The reason is the lack of a product that can solve the real needs of middle-class Indian families. Neetin says there are three types of tech players in the coaching market for school students. These include:
Content aggregators:The syllabus for K-12 is fixed, and doesn’t need 100-odd teachers to create courses. “Aggregation is a good idea for courses with no defined syllabus and lot of variation like business management, learning guitar, coding,” Neetin says.
Remote tutoring: This brings a group of students and a teacher together in an online class. This model is similar to offline tuitions, except that it functions online. A few companies are working with schools on this.
“The fact is that most schools are more interested in profits, and get more applications for admissions than they can entertain. So, they are slow to change. They can spend Rs 10 crore on constructing a school building but will not pay Rs 50,000 as teacher’s salary. That’s because a beautiful building is often more likely to attract parents then a quality teacher,” Neetin says.
AI is the future
The founders believe the use of AI in teaching is now mandatory.
“I strongly believe AI will take education to a new level. Currently, students are taught in herds, but all are different and need to be treated accordingly," Neetin says.

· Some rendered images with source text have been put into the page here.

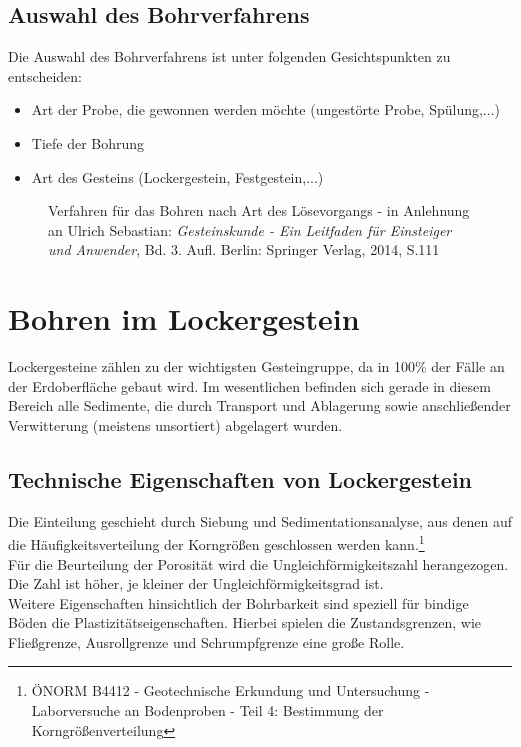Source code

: \documentclass[12pt,a4paper,draft]{scrartcl} %
\begin{document}
\subsection{Auswahl des Bohrverfahrens}
Die Auswahl des Bohrverfahrens ist unter folgenden Gesichtspunkten zu entscheiden:

\begin{itemize}
\item Art der Probe, die gewonnen werden möchte (ungestörte Probe, Spülung,...)
\item Tiefe der Bohrung
\item Art des Gesteins (Lockergestein, Festgestein,...)
\end{itemize}

\begin{figure}[H]
\caption{Verfahren für das Bohren nach Art des Lösevorgangs - in Anlehnung an Ulrich Sebastian: \emph{Gesteinskunde - Ein Leitfaden für Einsteiger und Anwender}, Bd. 3. Aufl. Berlin: Springer Verlag, 2014, S.111}
\label{fig:Bohrverfahren_Lockergestein}
\end{figure}


\section{Bohren im Lockergestein}
Lockergesteine zählen zu der wichtigsten Gesteingruppe, da in 100\% der Fälle an der Erdoberfläche gebaut wird. Im wesentlichen befinden sich gerade in diesem Bereich alle Sedimente, die durch Transport und Ablagerung sowie anschließender Verwitterung (meistens unsortiert) abgelagert wurden.

\subsection{Technische Eigenschaften von Lockergestein}
Die Einteilung geschieht durch Siebung und Sedimentationsanalyse, aus denen auf die Häufigkeitsverteilung der Korngrößen geschlossen werden kann.\footnote{ÖNORM B4412 - Geotechnische Erkundung und Untersuchung - Laborversuche an Bodenproben - Teil 4: Bestimmung der Korngrößenverteilung}\\

Für die Beurteilung der Porosität wird die Ungleichförmigkeitszahl herangezogen. Die Zahl ist höher, je kleiner der Ungleichförmigkeitsgrad ist.\\

Weitere Eigenschaften hinsichtlich der Bohrbarkeit sind speziell für bindige Böden die Plastizitätseigenschaften. Hierbei spielen die Zustandsgrenzen, wie Fließgrenze, Ausrollgrenze und Schrumpfgrenze eine große Rolle.\\
\end{document}
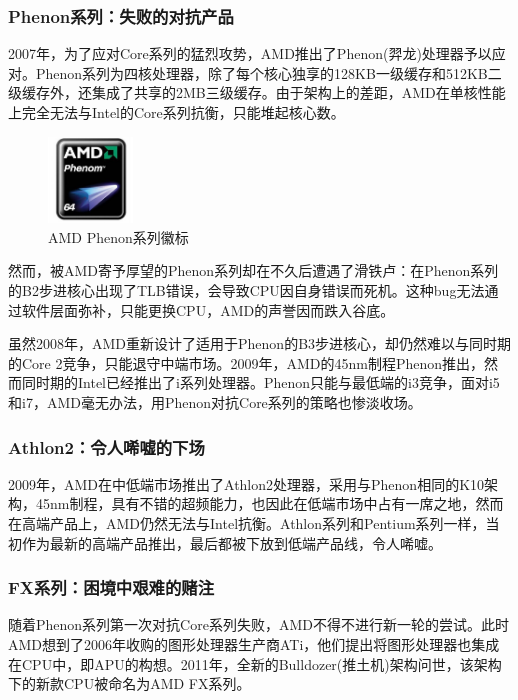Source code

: \documentclass[UTF8]{ctexart}
\begin{document}
\subsubsection{Phenon系列：失败的对抗产品}

2007年，为了应对Core系列的猛烈攻势，AMD推出了Phenon(羿龙)处理器予以应对。Phenon系列为四核处理器，除了每个核心独享的128KB一级缓存和512KB二级缓存外，还集成了共享的2MB三级缓存。由于架构上的差距，AMD在单核性能上完全无法与Intel的Core系列抗衡，只能堆起核心数。
\begin{figure}[H]
    \begin{center}
        \includegraphics[width=0.2\textwidth]{figure/phenon.jpg}
        \caption{AMD Phenon系列徽标}
    \end{center}
\end{figure}
然而，被AMD寄予厚望的Phenon系列却在不久后遭遇了滑铁卢：在Phenon系列的B2步进核心出现了TLB错误，会导致CPU因自身错误而死机。这种bug无法通过软件层面弥补，只能更换CPU，AMD的声誉因而跌入谷底。

虽然2008年，AMD重新设计了适用于Phenon的B3步进核心，却仍然难以与同时期的Core 2竞争，只能退守中端市场。2009年，AMD的45nm制程Phenon\uppercase\expandafter{}推出，然而同时期的Intel已经推出了i系列处理器。Phenon只能与最低端的i3竞争，面对i5和i7，AMD毫无办法，用Phenon对抗Core系列的策略也惨淡收场。

\subsubsection{Athlon2：令人唏嘘的下场}
2009年，AMD在中低端市场推出了Athlon2处理器，采用与Phenon\uppercase\expandafter{}相同的K10架构，45nm制程，具有不错的超频能力，也因此在低端市场中占有一席之地，然而在高端产品上，AMD仍然无法与Intel抗衡。Athlon系列和Pentium系列一样，当初作为最新的高端产品推出，最后都被下放到低端产品线，令人唏嘘。

\subsubsection{FX系列：困境中艰难的赌注}

随着Phenon系列第一次对抗Core系列失败，AMD不得不进行新一轮的尝试。此时AMD想到了2006年收购的图形处理器生产商ATi，他们提出将图形处理器也集成在CPU中，即APU的构想。2011年，全新的Bulldozer(推土机)架构问世，该架构下的新款CPU被命名为AMD FX系列。
\end{document}

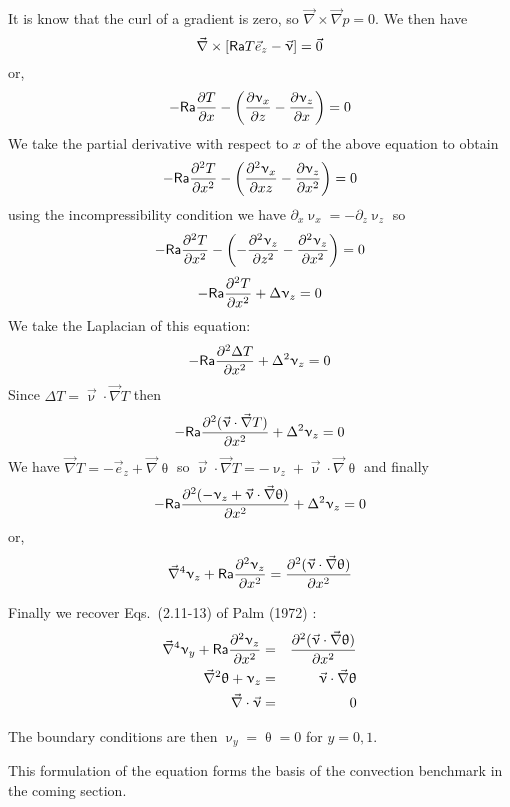 It is know that the curl of a gradient is zero, so $\vec\nabla \times \vec\nabla p =0$. 
We then have
\[
\vec\nabla \times [ {\mathsf{Ra}} T \vec{e}_z - \vec{\upnu}   ] = \vec{0}
\]
or, 
\[
-{\mathsf{Ra}} \frac{\partial T}{\partial x} - 
\left(\frac{\partial \upnu_x}{\partial z}-\frac{\partial \upnu_z}{\partial x}   \right) =0
\]
We take the partial derivative with respect to $x$ of the above 
equation to obtain
\[
-{\mathsf{Ra}} \frac{\partial^2 T}{\partial x^2} - 
\left(\frac{\partial^2 \upnu_x}{\partial xz}
-\frac{\partial \upnu_z}{\partial x^2}  \right) =0
\]
using the incompressibility condition we have $\partial_x \upnu_x = -\partial_z \upnu_z$ so 
\[
-{\mathsf{Ra}} \frac{\partial^2 T}{\partial x^2} - 
\left(-\frac{\partial^2 \upnu_z}{\partial z^2}
-\frac{\partial^2 \upnu_z}{\partial x^2}  \right) =0
\]
\[
-{\mathsf{Ra}} \frac{\partial^2 T}{\partial x^2} 
+ \Delta \upnu_z=0
\]
We take the Laplacian of this equation:
\[
-{\mathsf{Ra}} \frac{\partial^2 \Delta T}{\partial x^2} 
+ \Delta^2 \upnu_z=0
\]
Since $\Delta T= \vec\upnu\cdot\vec\nabla T$ then
\[
-{\mathsf{Ra}} \frac{\partial^2 (\vec\upnu\cdot\vec\nabla T)}{\partial x^2} 
+ \Delta^2 \upnu_z=0
\]
We have $\vec\nabla T = -\vec{e}_z + \vec\nabla \uptheta$
so $\vec\upnu\cdot\vec\nabla T = -\upnu_z + \vec\upnu \cdot \vec\nabla \uptheta $ and finally
\[
-{\mathsf{Ra}} \frac{\partial^2 (  -\upnu_z + \vec\upnu \cdot \vec\nabla \uptheta    )}{\partial x^2} + \Delta^2 \upnu_z=0
\]
or,
\[
\vec\nabla^4 \upnu_z + {\mathsf{Ra}} \frac{\partial^2 \upnu_z}{\partial x^2}
= \frac{\partial^2 (\vec\upnu \cdot \vec\nabla \uptheta)}{\partial x^2} 
\]



Finally we recover Eqs.~(2.11-13) of Palm \etal (1972) \cite{pawk72}:
\begin{eqnarray}
\vec\nabla^4 \upnu_y +{\mathsf{Ra}} \frac{\partial^2 \upnu_z}{\partial x^2}
&=& \frac{\partial^2 (\vec\upnu \cdot \vec\nabla \uptheta)}{\partial x^2}  \\
\vec\nabla^2 \uptheta + \upnu_z &=&  \vec\upnu \cdot\vec\nabla\uptheta \\
\vec\nabla\cdot \vec\upnu &=& 0
\end{eqnarray}


The boundary conditions are then $\upnu_y = \uptheta=0$ for $y=0,1$.

This formulation of the equation forms the basis 
of the convection benchmark in the coming section.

The edtech startup plans to upgrade the platform, tap deep AI, and acquire customers through digital marketing.
DronStudy’s revenue is Rs 1.6 crore at present, and it plans to be a Rs 100 crore company in five years. The plan for the next 18 months is simple: to double the number of students from the current one million.
“Our solution is highly affordable to the customer. The variable cost for us is only Rs25 per student per class, which means that we can make healthy profits as well as satisfy a price-sensitive Indian market. For any product to become mainstream and low touch, it has to win trust of parents and ensure marks for students,” Neetin says.
“Like McDonald’s in the food sector, our model ensures consistently high quality in a highly scalable way at an affordable price,” Neetin says.